L'altro giorno l'ufficio contratti del Comune ha compiuto il secondo passo nel percorso che si annuncia ancora lungo. I lavori di costruzione del piano interrato alla base della nuova tribuna sono stati assegnati alle ditte Bettiol srl e Eurobeton 2000 srl per una spesa complessiva di 1,83 milioni di euro. Le due imprese edili si sono aggiudicate i lavori messi all'asta dal Comune grazie a un ribasso vertiginoso che ha spiazzato le altre dieci ditte offerenti. Senza considerare l'Iva il prezzo a base d'asta di 2,36 milioni di euro è stato ridotto da Bettiol ed Eurobeton 2000 a 1,66 milioni, il 30% in meno di quanto si attendessero i tecnici.

L'avvio della procedura con la presentazione delle offerte risale al 30 marzo scorso e ci sono voluti quasi sei mesi per arrivare alla scelta finale. Non ultimo, la richiesta di chiarimenti alle imprese vincitrici per motivare il ribasso, inizialmente apparso anomalo. Ora, con l'arrivo della stagione autunnale, le due imprese vincitrici potranno aprire il cantiere e cercare di consegnare i nuovi spogliatoi, i magazzini interrati e le mini corsie per il riscaldamento degli atleti e il corridoio destinato a collegare spogliatoi al campo da calcio per l'avvio della stagione estiva 2016.

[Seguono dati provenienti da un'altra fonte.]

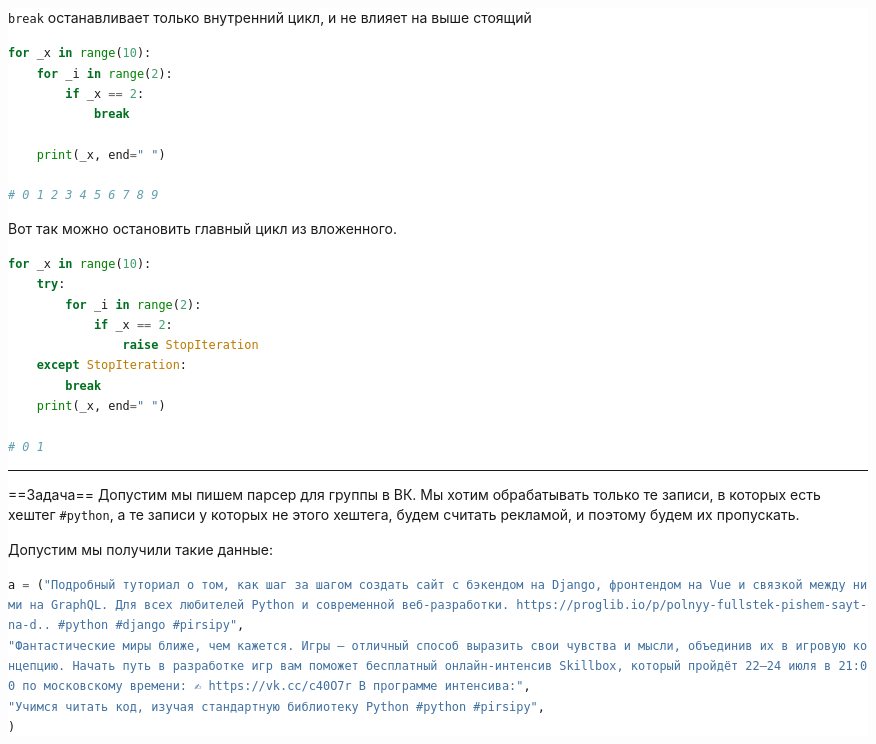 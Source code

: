 `break` останавливает только внутренний цикл, и не влияет на выше стоящий

```python
for _x in range(10):
	for _i in range(2):
		if _x == 2:
			break

	print(_x, end=" ")

# 0 1 2 3 4 5 6 7 8 9
```

Вот так можно остановить главный цикл из вложенного.

```python
for _x in range(10):
	try:
		for _i in range(2):
			if _x == 2:
				raise StopIteration
	except StopIteration:
		break
	print(_x, end=" ")

# 0 1
```

---

==Задача== Допустим мы пишем парсер для группы в ВК. Мы хотим обрабатывать только те записи, в которых
есть хештег `#python`, а те записи у которых не этого хештега, будем считать рекламой, и поэтому будем их пропускать.

Допустим мы получили такие данные:

```python
a = ("Подробный туториал о том, как шаг за шагом создать сайт с бэкендом на Django, фронтендом на Vue и связкой между ними на GraphQL. Для всех любителей Python и современной веб-разработки. https://proglib.io/p/polnyy-fullstek-pishem-sayt-na-d.. #python #django #pirsipy",
"Фантастические миры ближе, чем кажется. Игры — отличный способ выразить свои чувства и мысли, объединив их в игровую концепцию. Начать путь в разработке игр вам поможет бесплатный онлайн-интенсив Skillbox, который пройдёт 22–24 июля в 21:00 по московскому времени: ✍ https://vk.cc/c40O7r В программе интенсива:",
"Учимся читать код, изучая стандартную библиотеку Python #python #pirsipy",
)

```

Con il nuovo manufatto, sul quale poi andrà a poggiare la nuova tribuna, sarà finalmente possibile abbandonare i vecchi spogliatoi presenti nella precedente tribuna e per le associazioni sportive saranno disponibili nuovi vani per depositare il materiale tecnico per gli allenamenti. Poi il Comune dovrà destinare i fondi per realizzare la nuova tribuna e per ristrutturare la vecchia, quest'ultima protetta dal punto di vista architettonico.

C'è da sperare che non serva attendere altri dieci anni per avere il campo sportivo Combi finalmente ristrutturato per intero.